Yesterday I got into a small debate with my coworkers about whether you should give your number to someone that seems interested or if they are supposed to ask. In my opinion, if someone is interested in you then they should ask for your number.
I mean imagine it like this, someone compliments your looks and then you respond with, “Thanks, do you want my number?” Doesn’t that seem over eager?
I feel like if you are bold enough to offer a compliment then you should be able to follow through and ask for the number as well. I suppose the offering of your number could be seen as you meeting the person halfway. But I subscribe to the school of thought that men should be more assertive in pursuit. It is attractive to me to have a man confident enough in himself to go for it.
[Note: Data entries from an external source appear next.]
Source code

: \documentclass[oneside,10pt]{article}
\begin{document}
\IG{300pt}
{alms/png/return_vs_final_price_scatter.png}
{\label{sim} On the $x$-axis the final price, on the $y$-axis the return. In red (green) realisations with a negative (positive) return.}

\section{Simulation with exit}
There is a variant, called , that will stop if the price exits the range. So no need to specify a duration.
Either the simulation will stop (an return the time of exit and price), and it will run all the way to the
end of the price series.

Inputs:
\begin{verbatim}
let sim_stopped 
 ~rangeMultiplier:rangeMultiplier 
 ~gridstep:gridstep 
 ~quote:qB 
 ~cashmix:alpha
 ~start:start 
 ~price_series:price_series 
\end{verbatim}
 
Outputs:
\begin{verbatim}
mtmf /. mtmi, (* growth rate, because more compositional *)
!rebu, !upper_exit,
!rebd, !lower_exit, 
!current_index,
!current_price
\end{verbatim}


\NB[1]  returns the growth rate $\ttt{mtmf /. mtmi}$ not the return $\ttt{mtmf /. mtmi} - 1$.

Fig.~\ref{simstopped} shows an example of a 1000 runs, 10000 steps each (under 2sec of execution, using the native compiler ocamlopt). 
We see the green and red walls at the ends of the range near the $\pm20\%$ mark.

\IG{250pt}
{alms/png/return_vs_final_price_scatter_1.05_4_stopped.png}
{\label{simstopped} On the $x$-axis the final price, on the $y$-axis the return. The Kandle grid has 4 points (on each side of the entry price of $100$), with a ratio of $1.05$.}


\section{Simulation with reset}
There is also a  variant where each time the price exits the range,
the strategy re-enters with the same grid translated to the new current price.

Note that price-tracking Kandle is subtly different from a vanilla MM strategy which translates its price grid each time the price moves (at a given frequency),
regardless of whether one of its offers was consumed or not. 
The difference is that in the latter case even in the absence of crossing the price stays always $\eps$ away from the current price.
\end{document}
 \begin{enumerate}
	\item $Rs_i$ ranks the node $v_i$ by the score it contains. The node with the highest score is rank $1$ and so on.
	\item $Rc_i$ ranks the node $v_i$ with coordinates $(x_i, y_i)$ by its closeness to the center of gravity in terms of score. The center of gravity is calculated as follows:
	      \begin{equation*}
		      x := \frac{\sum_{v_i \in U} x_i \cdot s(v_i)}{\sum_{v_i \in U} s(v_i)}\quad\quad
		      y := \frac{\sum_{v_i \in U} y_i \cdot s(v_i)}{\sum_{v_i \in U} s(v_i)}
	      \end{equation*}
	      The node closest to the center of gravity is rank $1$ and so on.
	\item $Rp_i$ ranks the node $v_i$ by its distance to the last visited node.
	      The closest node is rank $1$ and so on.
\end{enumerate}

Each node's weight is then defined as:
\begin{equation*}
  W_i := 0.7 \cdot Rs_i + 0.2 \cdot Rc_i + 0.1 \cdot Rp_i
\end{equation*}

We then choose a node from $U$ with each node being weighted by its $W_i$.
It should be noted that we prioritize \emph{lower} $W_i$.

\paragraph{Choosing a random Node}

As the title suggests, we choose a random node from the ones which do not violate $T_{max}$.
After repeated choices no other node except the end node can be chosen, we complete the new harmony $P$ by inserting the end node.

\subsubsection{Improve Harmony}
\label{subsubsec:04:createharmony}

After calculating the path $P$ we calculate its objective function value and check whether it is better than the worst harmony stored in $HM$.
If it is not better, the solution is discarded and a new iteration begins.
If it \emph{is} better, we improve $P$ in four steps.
Then again, I am quite dense when it comes to picking up ‘vibes.’ Unless a man outright says what is on his mind or his intentions I often just completely miss signals. I haven’t had a boyfriend in four years but when my last one asked me out I didn’t think he was serious.
Up until that point, we had been joking around with a group of people. I didn’t pick up that he was solely interested in me. For a quick second, my incredulity made me seem like I was insulted he would even ask me. Needless to say, ‘vibes’ elude me.
So the question remains, should you give your number or should they ask? If they are struggling and making the effort to pursue you, then I say sure. I like quirky and awkward guys. Those are often the type of guys that have difficulty getting to what they are trying to say. When you can see where a guy is trying to go then I say it doesn’t hurt to help. However, I don’t think you should outright just supply your number upon meeting. But hey, every person has their own preference and thing that works for them.
As for me, I believe if a man wants a date or a phone number then he should ask. We will see if that eventually works out for me. My status right now: single.